The Steve and DC Morning Show is a radio program that began broadcasting in 1991 on WKBQ-FM (106.5) radio, St. Louis, Missouri. Hosted by radio personalities Steve Shannon (Terrence Trawick) and DC Chymes (Isaiah Wilhelm), the program followed a standard "morning show" format, featuring current news stories, entertainment industry gossip, games, phone shams, current affairs debates and personal stories from the program's staff and their families. After the duo broke up in 2008, they each worked in radio separately; the duo reunited in 2021 on WFFN in Tuscaloosa, Alabama.

== Career ==
Shannon and Chymes met at the University of Alabama. Before introducing The Steve and DC Morning Show in St. Louis in 1991, the duo co-hosted radio shows in Tuscaloosa, Alabama; Birmingham, Alabama; and New Orleans, Louisiana. At its peak, the St. Louis-based show was syndicated in over forty markets nationwide.

In addition to the traditional talk-show format, Shannon and Chymes incorporated a number of outside individuals, including BJ Lange ("the No Limit Honkey") and Emory Deschamps ("the Mad Hoosier"), to pull pranks. Other contributors to the show included intern Kelly Manno (née Sumpter), reporter "Racy" Stacy Carmichael, producer Dan Duffy, news anchor Margie Ellisor, and executive producer Jim Manno.

=== Controversies ===
In 1992, Shannon and Chymes were involved in a highly publicized morning show stunt called "The Wheel of Whoopie," which had several city locations listed on the wheel. The winning couple would take a cell phone, go to that location, and engage in sexual relations, with the audio from the act being broadcast live over the air. Chymes told Kidd Kraddick's "The Morning Mouth" magazine that the audio was mostly "an occasional groan or grunt but mostly it was (things) you had to imagine." The FCC became involved but the station managed to avoid a fine by firing the station's program director (who was in Canada for the World Series and had no knowledge of the stunt) and the show's producer as a show of good faith.
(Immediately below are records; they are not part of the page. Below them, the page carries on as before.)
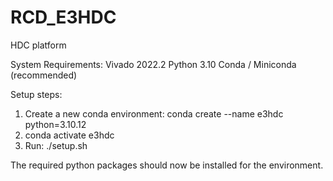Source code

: # RCD_E3HDC
HDC platform 

System Requirements:
Vivado 2022.2
Python 3.10
Conda / Miniconda (recommended)

Setup steps:
1. Create a new conda environment: conda create --name e3hdc python=3.10.12
2. conda activate e3hdc
3. Run: ./setup.sh

The required python packages should now be installed for the environment.

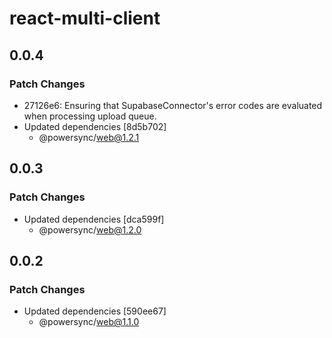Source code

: # react-multi-client

## 0.0.4

### Patch Changes

- 27126e6: Ensuring that SupabaseConnector's error codes are evaluated when processing upload queue.
- Updated dependencies [8d5b702]
  - @powersync/web@1.2.1

## 0.0.3

### Patch Changes

- Updated dependencies [dca599f]
  - @powersync/web@1.2.0

## 0.0.2

### Patch Changes

- Updated dependencies [590ee67]
  - @powersync/web@1.1.0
In 1993, Chymes and Shannon were fired by WKBQ (104.1 FM) after using a racial epithet at a black female caller. The incident proceeded from a discussion about why Martin Luther King Jr. had been shot instead of Jessie Jackson, who was also present at King's assassination. After several months and "racial sensitivity" classes, the duo returned to the air.

In March 1994, Chymes and Shannon aired an interview with a woman who was being harassed by a St. Louis weatherman, Bob Richards, after she ended their extramarital affair. The interview aired several times. Though the affair and subsequent harassment was already public knowledge, Richards, who had heard and was reportedly devastated by the interview, committed suicide two days later. Shannon and Chymes were widely condemned by competing media outlets for airing the interview. However, Steve & DC maintained that the woman had the right to have her side of the story be told.

== End of the show ==
On April 23, 2008, Shannon announced he was leaving the show to pursue a career in Birmingham, Alabama, hosting the morning news program on Clear Channel station WERC 960 AM.

Following Shannon's departure from the program, Chymes continued to host the syndicated radio show, renaming it DC and the Family, until 2011.

==Revival==
In September 2021, Chymes (by then having changed his on-air pseudonym to DC Daniel) joined WFFN in Tuscaloosa, Alabama, where Shannon had been employed since 2016. As part of Daniel's position as Director of Content for WFFN-FM and TownSquare Media Tuscaloosa, he rejoined Shannon on-air, reviving the show in October 2021.